Source texts of formatted documents
----------------------------------------
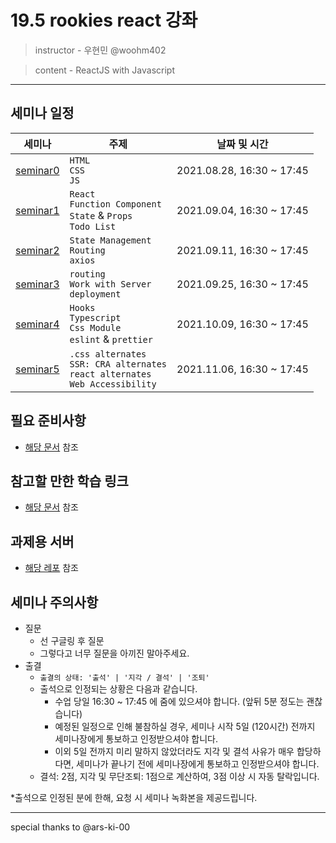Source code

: # 19.5 rookies react 강좌

> instructor - 우현민 @woohm402

> content - ReactJS with Javascript

---

## 세미나 일정

| 세미나 | 주제 | 날짜 및 시간 |
| --- | --- | --- |
| [seminar0](seminar0) | `HTML` <br> `CSS` <br> `JS` | 2021.08.28, 16:30 ~ 17:45 |
| [seminar1](seminar1) | `React` <br> `Function Component` <br> `State` & `Props` <br> `Todo List` | 2021.09.04, 16:30 ~ 17:45 |
| [seminar2](seminar2) | `State Management` <br> `Routing` <br> `axios` <br>  | 2021.09.11, 16:30 ~ 17:45 |
| [seminar3](seminar3) |  `routing` <br> `Work with Server` <br> `deployment`  | 2021.09.25, 16:30 ~ 17:45 |
| [seminar4](seminar4) | `Hooks` <br> `Typescript` <br> `Css Module`<br> `eslint` & `prettier`  | 2021.10.09, 16:30 ~ 17:45 |
| [seminar5](seminar5) | `.css alternates` <br> `SSR: CRA alternates` <br> `react alternates` <br> `Web Accessibility` | 2021.11.06, 16:30 ~ 17:45 |

## 필요 준비사항

- [해당 문서](./requirements.md) 참조

## 참고할 만한 학습 링크

- [해당 문서](./study-links.md) 참조

## 과제용 서버

- [해당 레포](https://github.com/wafflestudio/19.5-rookies-frontend-seminar-wafflehighschool-server) 참조

## 세미나 주의사항

- 질문
    - 선 구글링 후 질문
    - 그렇다고 너무 질문을 아끼진 말아주세요.
- 출결
    - `출결의 상태: '출석' | '지각 / 결석' | '조퇴'`
    - 출석으로 인정되는 상황은 다음과 같습니다.
        - 수업 당일 16:30 ~ 17:45 에 줌에 있으셔야 합니다. (앞뒤 5분 정도는 괜찮습니다)
        - 예정된 일정으로 인해 불참하실 경우, 세미나 시작 5일 (120시간) 전까지 세미나장에게 통보하고 인정받으셔야 합니다.
        - 이외 5일 전까지 미리 말하지 않았더라도 지각 및 결석 사유가 매우 합당하다면, 세미나가 끝나기 전에 세미나장에게 통보하고 인정받으셔야 합니다.
    - 결석: 2점, 지각 및 무단조퇴: 1점으로 계산하여, 3점 이상 시 자동 탈락입니다.

*출석으로 인정된 분에 한해, 요청 시 세미나 녹화본을 제공드립니다.

---
special thanks to @ars-ki-00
----------------------------------------
Give back all of the entries verbatim, but without pictures.

Source code

: # 19.5 rookies react 강좌

> instructor - 우현민 @woohm402

> content - ReactJS with Javascript

---

## 세미나 일정

| 세미나 | 주제 | 날짜 및 시간 |
| --- | --- | --- |
| [seminar0](seminar0) | `HTML` <br> `CSS` <br> `JS` | 2021.08.28, 16:30 ~ 17:45 |
| [seminar1](seminar1) | `React` <br> `Function Component` <br> `State` & `Props` <br> `Todo List` | 2021.09.04, 16:30 ~ 17:45 |
| [seminar2](seminar2) | `State Management` <br> `Routing` <br> `axios` <br>  | 2021.09.11, 16:30 ~ 17:45 |
| [seminar3](seminar3) |  `routing` <br> `Work with Server` <br> `deployment`  | 2021.09.25, 16:30 ~ 17:45 |
| [seminar4](seminar4) | `Hooks` <br> `Typescript` <br> `Css Module`<br> `eslint` & `prettier`  | 2021.10.09, 16:30 ~ 17:45 |
| [seminar5](seminar5) | `.css alternates` <br> `SSR: CRA alternates` <br> `react alternates` <br> `Web Accessibility` | 2021.11.06, 16:30 ~ 17:45 |

## 필요 준비사항

- [해당 문서](./requirements.md) 참조

## 참고할 만한 학습 링크

- [해당 문서](./study-links.md) 참조

## 과제용 서버

- [해당 레포](https://github.com/wafflestudio/19.5-rookies-frontend-seminar-wafflehighschool-server) 참조

## 세미나 주의사항

- 질문
    - 선 구글링 후 질문
    - 그렇다고 너무 질문을 아끼진 말아주세요.
- 출결
    - `출결의 상태: '출석' | '지각 / 결석' | '조퇴'`
    - 출석으로 인정되는 상황은 다음과 같습니다.
        - 수업 당일 16:30 ~ 17:45 에 줌에 있으셔야 합니다. (앞뒤 5분 정도는 괜찮습니다)
        - 예정된 일정으로 인해 불참하실 경우, 세미나 시작 5일 (120시간) 전까지 세미나장에게 통보하고 인정받으셔야 합니다.
        - 이외 5일 전까지 미리 말하지 않았더라도 지각 및 결석 사유가 매우 합당하다면, 세미나가 끝나기 전에 세미나장에게 통보하고 인정받으셔야 합니다.
    - 결석: 2점, 지각 및 무단조퇴: 1점으로 계산하여, 3점 이상 시 자동 탈락입니다.

*출석으로 인정된 분에 한해, 요청 시 세미나 녹화본을 제공드립니다.

---
special thanks to @ars-ki-00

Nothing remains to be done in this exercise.